• [What you will do]: Please report every line in the entries that contains the string "successful".

----- Exercise inputs

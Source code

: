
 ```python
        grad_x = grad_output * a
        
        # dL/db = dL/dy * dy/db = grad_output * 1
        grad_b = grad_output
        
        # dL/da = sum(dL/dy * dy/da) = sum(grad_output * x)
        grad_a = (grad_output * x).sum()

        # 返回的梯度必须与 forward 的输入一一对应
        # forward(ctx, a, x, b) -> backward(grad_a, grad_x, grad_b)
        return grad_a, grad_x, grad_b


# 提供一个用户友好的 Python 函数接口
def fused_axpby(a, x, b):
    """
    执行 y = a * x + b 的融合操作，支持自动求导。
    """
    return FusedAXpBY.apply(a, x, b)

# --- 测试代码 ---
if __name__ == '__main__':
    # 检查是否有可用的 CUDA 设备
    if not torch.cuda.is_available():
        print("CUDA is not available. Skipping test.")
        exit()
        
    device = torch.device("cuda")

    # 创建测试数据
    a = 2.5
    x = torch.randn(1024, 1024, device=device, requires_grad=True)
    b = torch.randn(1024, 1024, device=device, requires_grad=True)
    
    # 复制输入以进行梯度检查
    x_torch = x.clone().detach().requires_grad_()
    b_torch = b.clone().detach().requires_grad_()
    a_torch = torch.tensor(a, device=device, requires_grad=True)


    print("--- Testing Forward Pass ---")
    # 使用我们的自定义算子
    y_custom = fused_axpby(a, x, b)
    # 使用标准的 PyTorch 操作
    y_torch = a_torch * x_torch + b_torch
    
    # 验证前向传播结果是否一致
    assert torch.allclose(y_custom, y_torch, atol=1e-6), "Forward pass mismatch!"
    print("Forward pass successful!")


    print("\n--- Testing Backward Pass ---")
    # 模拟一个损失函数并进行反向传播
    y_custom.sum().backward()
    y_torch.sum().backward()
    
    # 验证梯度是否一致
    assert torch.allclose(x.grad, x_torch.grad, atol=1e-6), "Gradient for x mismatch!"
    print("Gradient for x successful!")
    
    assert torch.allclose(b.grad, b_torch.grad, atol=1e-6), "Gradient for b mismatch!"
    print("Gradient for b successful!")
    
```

----------

• [Task output]:
    print("Forward pass successful!")
    print("Gradient for x successful!")
    print("Gradient for b successful!")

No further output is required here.